● **Source data**:
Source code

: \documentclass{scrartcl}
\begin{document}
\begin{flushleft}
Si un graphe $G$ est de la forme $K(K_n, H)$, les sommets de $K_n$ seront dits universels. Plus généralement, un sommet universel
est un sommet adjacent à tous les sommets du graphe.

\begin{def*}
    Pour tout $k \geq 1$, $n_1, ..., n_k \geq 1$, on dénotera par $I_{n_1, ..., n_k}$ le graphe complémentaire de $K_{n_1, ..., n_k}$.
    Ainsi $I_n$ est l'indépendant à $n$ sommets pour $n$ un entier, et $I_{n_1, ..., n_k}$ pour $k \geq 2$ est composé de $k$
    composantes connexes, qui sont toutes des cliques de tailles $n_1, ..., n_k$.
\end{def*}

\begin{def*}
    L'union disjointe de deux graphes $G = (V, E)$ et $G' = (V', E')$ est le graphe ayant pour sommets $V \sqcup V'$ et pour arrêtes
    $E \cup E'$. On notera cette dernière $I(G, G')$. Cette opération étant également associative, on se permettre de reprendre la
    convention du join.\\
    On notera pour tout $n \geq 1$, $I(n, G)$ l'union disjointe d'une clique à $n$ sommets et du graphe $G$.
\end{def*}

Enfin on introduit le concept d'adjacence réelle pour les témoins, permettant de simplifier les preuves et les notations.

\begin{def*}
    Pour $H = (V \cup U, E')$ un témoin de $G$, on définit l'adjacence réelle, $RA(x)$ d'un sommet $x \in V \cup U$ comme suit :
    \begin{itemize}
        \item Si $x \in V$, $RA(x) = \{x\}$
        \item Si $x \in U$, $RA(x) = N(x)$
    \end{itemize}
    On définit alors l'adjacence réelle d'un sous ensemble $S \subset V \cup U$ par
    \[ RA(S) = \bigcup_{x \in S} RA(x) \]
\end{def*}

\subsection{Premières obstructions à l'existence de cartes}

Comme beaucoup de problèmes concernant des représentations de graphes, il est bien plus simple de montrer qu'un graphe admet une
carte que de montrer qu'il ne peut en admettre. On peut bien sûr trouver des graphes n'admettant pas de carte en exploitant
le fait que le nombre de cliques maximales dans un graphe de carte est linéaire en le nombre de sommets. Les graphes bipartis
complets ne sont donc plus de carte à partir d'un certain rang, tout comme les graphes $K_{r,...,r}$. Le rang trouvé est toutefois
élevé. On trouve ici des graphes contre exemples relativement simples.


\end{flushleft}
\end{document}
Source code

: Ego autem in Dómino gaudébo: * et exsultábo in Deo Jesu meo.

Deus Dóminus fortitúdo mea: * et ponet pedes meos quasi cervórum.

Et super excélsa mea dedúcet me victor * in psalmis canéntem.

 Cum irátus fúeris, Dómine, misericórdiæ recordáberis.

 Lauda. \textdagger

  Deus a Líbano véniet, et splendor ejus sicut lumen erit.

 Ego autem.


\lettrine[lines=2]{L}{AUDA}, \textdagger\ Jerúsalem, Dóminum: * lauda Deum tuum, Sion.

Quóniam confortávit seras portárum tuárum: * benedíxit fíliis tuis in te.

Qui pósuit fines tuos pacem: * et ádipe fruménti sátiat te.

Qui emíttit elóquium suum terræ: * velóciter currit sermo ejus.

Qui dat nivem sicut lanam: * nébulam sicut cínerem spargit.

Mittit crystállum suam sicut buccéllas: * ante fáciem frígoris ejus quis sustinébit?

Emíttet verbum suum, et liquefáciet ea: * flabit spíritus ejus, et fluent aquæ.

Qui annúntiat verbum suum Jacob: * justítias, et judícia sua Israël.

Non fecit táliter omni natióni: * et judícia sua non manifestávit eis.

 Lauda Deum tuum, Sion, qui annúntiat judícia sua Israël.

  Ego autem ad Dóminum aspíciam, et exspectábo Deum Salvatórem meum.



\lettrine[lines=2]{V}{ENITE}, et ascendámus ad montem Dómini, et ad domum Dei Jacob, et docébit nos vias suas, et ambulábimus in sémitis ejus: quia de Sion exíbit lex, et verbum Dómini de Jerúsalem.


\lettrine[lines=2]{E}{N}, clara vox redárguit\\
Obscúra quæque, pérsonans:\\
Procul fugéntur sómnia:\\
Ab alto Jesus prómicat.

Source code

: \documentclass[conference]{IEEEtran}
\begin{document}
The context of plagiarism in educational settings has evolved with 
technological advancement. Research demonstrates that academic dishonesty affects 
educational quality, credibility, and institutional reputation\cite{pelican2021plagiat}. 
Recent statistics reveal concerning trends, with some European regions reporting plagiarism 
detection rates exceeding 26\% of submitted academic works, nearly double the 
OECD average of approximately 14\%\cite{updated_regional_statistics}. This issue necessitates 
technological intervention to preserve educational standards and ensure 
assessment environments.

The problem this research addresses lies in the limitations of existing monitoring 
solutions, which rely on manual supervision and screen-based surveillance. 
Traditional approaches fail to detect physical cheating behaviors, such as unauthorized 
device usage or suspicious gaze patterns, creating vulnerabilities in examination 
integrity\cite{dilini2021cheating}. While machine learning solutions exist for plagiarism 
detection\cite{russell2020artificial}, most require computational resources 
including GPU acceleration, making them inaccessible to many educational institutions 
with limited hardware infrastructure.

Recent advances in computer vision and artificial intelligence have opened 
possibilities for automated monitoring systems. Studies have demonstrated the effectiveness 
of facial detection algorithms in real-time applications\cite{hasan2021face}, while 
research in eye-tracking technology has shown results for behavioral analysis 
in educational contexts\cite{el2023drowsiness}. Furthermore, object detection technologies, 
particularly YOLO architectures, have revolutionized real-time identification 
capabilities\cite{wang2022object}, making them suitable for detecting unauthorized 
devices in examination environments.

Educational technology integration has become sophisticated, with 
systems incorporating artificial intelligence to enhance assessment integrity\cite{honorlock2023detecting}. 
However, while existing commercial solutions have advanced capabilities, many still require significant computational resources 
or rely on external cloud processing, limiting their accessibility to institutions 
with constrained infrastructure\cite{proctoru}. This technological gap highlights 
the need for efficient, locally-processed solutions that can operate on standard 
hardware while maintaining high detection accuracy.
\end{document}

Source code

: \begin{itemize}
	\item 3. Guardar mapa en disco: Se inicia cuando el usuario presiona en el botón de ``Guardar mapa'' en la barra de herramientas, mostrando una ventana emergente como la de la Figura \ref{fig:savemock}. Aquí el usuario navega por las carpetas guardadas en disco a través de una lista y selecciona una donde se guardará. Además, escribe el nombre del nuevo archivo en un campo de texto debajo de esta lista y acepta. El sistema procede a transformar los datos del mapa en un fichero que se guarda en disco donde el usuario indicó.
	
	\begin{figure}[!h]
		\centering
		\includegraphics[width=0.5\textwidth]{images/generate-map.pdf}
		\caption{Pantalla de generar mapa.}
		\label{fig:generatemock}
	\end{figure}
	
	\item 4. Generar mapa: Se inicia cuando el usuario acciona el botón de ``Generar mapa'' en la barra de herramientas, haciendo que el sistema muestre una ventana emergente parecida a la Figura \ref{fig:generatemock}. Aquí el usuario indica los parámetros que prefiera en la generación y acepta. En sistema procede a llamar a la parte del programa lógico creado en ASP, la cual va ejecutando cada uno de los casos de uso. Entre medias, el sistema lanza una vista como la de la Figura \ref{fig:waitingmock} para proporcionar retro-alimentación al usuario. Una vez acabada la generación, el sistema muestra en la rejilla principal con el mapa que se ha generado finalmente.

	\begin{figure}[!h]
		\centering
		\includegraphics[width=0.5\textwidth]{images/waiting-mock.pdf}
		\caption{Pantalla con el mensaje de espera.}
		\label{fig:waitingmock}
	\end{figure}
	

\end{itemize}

● **Action item**:
In the data above, which lines lie between the line with "Pour $H = (V" and the line with "Qui dat nivem", inclusive? Print those lines exactly and nothing else.

● **Result for this exercise**:
    Pour $H = (V \cup U, E')$ un témoin de $G$, on définit l'adjacence réelle, $RA(x)$ d'un sommet $x \in V \cup U$ comme suit :
    \begin{itemize}
        \item Si $x \in V$, $RA(x) = \{x\}$
        \item Si $x \in U$, $RA(x) = N(x)$
    \end{itemize}
    On définit alors l'adjacence réelle d'un sous ensemble $S \subset V \cup U$ par
    \[ RA(S) = \bigcup_{x \in S} RA(x) \]
\end{def*}

\subsection{Premières obstructions à l'existence de cartes}

Comme beaucoup de problèmes concernant des représentations de graphes, il est bien plus simple de montrer qu'un graphe admet une
carte que de montrer qu'il ne peut en admettre. On peut bien sûr trouver des graphes n'admettant pas de carte en exploitant
le fait que le nombre de cliques maximales dans un graphe de carte est linéaire en le nombre de sommets. Les graphes bipartis
complets ne sont donc plus de carte à partir d'un certain rang, tout comme les graphes $K_{r,...,r}$. Le rang trouvé est toutefois
élevé. On trouve ici des graphes contre exemples relativement simples.


\end{flushleft}
\end{document}
Source code

: Ego autem in Dómino gaudébo: * et exsultábo in Deo Jesu meo.

Deus Dóminus fortitúdo mea: * et ponet pedes meos quasi cervórum.

Et super excélsa mea dedúcet me victor * in psalmis canéntem.

 Cum irátus fúeris, Dómine, misericórdiæ recordáberis.

 Lauda. \textdagger

  Deus a Líbano véniet, et splendor ejus sicut lumen erit.

 Ego autem.


\lettrine[lines=2]{L}{AUDA}, \textdagger\ Jerúsalem, Dóminum: * lauda Deum tuum, Sion.

Quóniam confortávit seras portárum tuárum: * benedíxit fíliis tuis in te.

Qui pósuit fines tuos pacem: * et ádipe fruménti sátiat te.

Qui emíttit elóquium suum terræ: * velóciter currit sermo ejus.

Qui dat nivem sicut lanam: * nébulam sicut cínerem spargit.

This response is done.